Lately, I've been working through the fact that, for all intents and purposes, my jokes sometimes aren't funny, and sometimes they're even cruel, and sometimes, dare I say it, I say them at times when really, it would be better to be nice and just let the moment pass without a comment by myself. It is true about comedians having dark souls full of inner turmoil (I've read enough biographies to confirm this fact), and unhappiness is often the root cause of great art. For me, though, it's usually the root of a joke that doesn't land, or lands too well, and leaves the other person thinking that I'm kind of an asshole.

But on the other hand, joking around is a way to beat back the three-headed monster that encircles my family and myself, and many other people in the world suffering from the lack of a good laugh to take their minds off what ails them. When I say something funny and it's not cruel, not at someone's expense, and it makes the other person laugh, that's a pretty good feeling. It helps to remind people that drama is alright, but not all the time. In fact, of the television shows I watch with regularity that are still airing new episodes, very few if any are "dramas." Even a show like Anthony Bourdain's has to make allowances for humor, albeit of the sarcastic side that I am almost prenaturally good at and can appreciate.

It's a complicated thing, to be eager to be funny while acknowledging that a certain meanness in you joke might go off wrong.

Anyway, did I tell you the one about Newt Gingrich at a sex club?....

Saturday, April 21, 2012

The Night They Drove Old Dixie Down

I would say some words about the passing of Levon Helm, the drummer and most compelling vocal presence in The Band, but I'm saving those for a review I'm doing of his memoir from 1993, for Paste Magazine.

So there...

Blogger has a new look, apparently (not that I can tell it from looking at my blog, thankfully, but I can tell it now, as I'm trying to write this without cringing at the new layout too much). Change is the only constant, but sometimes websites seem to change just for the hell of it. I'm just saying, do we really need all the fancy bells and whistles?

I expect my account to be deleted without my knowledge in a fortnight...

This week (well, last weekend, as it were) marked the 100th anniversary of the sinking of Man's Ultimate Gift to Irony, the Titanic. This was an opportunity for James Cameron to re-release his film of the same name in 3-D, a trend that I'm not privy to because of my near-sightedness. Oh sure, you say to me, they make googles now that can accomodate glass-wearers. You might as well tell me to go ahead and get contacts, to be like everyone else. I don't wanna be like everyone else.

Plus, I'm clumsy...who's to say I start putting in a contact and gouge my eyeball out with an overly long fingernail?

Hyperbolic? Yes. Too bizarre to actually occur? I don't want to find out.

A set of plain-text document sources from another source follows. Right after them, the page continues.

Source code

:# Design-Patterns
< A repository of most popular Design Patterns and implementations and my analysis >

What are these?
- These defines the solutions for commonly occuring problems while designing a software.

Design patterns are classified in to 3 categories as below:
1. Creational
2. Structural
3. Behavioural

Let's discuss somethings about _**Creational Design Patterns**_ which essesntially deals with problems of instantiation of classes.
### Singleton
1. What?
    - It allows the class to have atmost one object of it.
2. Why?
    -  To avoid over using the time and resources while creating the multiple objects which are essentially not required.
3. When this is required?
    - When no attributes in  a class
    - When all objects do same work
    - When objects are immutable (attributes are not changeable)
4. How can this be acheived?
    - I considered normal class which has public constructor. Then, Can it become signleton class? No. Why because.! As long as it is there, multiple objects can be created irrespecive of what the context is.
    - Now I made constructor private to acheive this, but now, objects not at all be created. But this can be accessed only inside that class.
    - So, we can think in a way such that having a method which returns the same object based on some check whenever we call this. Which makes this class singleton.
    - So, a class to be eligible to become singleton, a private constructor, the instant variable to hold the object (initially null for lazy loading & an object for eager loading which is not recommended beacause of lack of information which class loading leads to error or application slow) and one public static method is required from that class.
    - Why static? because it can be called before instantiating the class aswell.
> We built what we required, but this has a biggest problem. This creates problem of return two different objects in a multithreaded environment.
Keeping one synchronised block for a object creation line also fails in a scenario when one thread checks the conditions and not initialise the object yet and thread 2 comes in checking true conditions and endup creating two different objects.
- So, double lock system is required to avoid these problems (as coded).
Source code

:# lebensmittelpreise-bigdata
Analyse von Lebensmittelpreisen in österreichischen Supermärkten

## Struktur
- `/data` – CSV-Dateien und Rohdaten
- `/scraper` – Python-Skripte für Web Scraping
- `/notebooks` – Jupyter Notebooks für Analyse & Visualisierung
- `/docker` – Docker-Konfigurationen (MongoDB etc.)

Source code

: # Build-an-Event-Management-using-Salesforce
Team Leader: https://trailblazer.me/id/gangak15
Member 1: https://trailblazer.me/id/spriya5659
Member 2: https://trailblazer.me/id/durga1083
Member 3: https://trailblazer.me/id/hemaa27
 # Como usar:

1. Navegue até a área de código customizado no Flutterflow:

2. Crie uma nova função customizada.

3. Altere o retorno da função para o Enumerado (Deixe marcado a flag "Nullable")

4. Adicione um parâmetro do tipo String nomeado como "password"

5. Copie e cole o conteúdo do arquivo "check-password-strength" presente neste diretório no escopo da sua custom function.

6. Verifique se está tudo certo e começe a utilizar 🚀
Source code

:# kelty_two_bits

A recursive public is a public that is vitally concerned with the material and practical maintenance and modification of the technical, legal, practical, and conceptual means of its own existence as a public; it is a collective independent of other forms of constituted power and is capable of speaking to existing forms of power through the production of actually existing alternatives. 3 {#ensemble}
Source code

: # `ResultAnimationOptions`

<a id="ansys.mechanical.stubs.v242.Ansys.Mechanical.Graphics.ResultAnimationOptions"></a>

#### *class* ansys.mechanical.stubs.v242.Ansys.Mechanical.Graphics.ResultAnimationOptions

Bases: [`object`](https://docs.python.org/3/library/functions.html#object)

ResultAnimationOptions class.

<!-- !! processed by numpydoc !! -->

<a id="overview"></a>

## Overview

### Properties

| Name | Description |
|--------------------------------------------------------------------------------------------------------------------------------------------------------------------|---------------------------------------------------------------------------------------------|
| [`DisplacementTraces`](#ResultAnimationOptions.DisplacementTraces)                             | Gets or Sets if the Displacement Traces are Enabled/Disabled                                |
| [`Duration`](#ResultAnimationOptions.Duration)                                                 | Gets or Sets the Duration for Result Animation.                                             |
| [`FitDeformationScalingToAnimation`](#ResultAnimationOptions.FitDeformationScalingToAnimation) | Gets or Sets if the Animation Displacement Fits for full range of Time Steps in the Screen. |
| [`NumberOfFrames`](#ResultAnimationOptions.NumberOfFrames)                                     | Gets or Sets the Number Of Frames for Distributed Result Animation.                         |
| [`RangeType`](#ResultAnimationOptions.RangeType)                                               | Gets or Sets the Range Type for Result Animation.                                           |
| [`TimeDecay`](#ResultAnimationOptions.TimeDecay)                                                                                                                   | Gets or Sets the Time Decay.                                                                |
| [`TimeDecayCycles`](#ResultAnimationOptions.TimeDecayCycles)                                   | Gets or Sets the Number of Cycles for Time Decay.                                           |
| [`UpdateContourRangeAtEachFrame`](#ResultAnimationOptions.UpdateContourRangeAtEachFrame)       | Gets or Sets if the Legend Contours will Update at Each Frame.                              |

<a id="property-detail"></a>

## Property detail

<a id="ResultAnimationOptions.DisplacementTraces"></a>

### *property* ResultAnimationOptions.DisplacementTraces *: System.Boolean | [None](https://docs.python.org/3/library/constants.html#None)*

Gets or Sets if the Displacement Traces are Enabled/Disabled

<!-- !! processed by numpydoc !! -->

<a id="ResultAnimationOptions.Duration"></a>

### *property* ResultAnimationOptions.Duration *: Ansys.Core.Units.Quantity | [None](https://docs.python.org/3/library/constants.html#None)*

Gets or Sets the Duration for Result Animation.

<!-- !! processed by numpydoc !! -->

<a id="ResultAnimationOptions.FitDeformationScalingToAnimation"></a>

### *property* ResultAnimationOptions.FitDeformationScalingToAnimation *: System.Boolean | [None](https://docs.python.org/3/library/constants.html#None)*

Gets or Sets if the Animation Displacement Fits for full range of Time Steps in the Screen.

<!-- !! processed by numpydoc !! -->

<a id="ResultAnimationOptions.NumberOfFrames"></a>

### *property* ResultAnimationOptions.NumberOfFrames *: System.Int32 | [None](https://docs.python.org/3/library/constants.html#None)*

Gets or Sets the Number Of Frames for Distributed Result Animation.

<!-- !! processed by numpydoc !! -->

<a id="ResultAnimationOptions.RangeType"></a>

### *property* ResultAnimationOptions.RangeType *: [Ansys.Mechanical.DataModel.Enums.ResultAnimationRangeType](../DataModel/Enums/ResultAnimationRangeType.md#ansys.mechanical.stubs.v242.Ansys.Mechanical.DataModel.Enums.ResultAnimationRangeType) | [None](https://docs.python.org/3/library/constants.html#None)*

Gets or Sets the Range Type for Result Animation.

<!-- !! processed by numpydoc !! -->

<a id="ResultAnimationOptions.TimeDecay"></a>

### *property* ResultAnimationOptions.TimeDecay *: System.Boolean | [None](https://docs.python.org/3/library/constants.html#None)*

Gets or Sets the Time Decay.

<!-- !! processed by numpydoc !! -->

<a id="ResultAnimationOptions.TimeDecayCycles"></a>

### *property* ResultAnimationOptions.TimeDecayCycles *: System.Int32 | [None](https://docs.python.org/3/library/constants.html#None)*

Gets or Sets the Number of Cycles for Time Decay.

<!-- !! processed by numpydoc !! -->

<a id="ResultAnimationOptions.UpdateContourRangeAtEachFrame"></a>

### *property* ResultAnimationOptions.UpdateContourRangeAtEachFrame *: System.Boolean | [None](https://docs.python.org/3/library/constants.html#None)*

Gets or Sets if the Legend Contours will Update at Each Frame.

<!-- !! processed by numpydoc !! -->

Anyway, getting used to this new layout as I type, maybe it's not so bad after all.

Saturday, April 14, 2012

How I Met Your Mother...Eventually

I'd like to take a minute to reflect on a television show and what it says about our culture in the way that it reflects it back to us and helps us form a better understanding of why it is that we do what we do when faced with the circumstances that occur in our daily life.

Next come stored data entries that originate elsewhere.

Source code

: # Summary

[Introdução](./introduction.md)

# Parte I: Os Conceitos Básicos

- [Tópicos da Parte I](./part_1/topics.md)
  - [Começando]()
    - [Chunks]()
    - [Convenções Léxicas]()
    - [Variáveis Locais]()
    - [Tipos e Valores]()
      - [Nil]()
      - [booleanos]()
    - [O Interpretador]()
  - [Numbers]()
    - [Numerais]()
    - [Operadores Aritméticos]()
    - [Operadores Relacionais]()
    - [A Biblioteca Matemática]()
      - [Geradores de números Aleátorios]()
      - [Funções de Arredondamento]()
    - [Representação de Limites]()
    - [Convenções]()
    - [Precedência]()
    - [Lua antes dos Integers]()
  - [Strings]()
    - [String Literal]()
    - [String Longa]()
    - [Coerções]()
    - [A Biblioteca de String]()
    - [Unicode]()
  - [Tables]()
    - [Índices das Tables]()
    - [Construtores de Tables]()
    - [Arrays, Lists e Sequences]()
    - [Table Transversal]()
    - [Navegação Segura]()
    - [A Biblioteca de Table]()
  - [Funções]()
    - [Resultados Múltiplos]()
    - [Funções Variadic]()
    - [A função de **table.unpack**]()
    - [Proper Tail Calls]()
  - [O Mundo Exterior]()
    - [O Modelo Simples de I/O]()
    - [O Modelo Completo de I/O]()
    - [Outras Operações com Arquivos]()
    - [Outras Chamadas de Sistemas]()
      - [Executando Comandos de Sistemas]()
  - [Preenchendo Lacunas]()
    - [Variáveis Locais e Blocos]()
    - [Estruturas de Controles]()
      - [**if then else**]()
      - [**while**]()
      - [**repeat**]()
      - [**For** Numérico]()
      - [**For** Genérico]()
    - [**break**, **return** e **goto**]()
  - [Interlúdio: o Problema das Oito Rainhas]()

That show, of course, is Hee-Haw.

Actually, the show is How I Met Your Mother, and while it's not consistantly good (the recent storyline involving Barney and a stripper pushes all the wrong buttons for me, it seems like a mistake), it does do something that I think a lot of shows don't even bother to do: tell a story.

Now, as an English major (hell, as someone with a degree in English; I often have to remind myself of that when I'm feeling low. I have a degree, I'll just be damned if I can do anything with it just yet), I am what you might term a fan of narrative, the convention by which a story is an actual story and not just a random series of events strung together for high ratings or to please the insane demands of Charlie Sheen. And a few TV shows seem to fit nicely into the niche of "over-arcing story," though sometimes they become so bogged down in the mythology that they lose focus of the characters in order to advance what the audience knows (or thinks they know) is important. See the last few years of The X-Files (though I did not).

HIMYM from the very beginning satisifies both the demands of a linear story (after all, he's telling it to his kids, though I agree with Peter Griffin that it doesn't make any sense for him to sound like Bob Saget when he gets older) and the occasional foray into side-stories that complement the main narrative while not distracting us from it entirely (unless they do so in a manner that makes us appreciate the main narrative all the more). It's not so much a show about how Ted, the protagonist ("main character," as non-English majors might say), meets the mother as how it is that he didn't meet her sooner. There's an almost Waiting for Godot effect that, if I'd ever read it, would strike me as either an apt metaphor or not (after all, does Godot ever show up? Dunno).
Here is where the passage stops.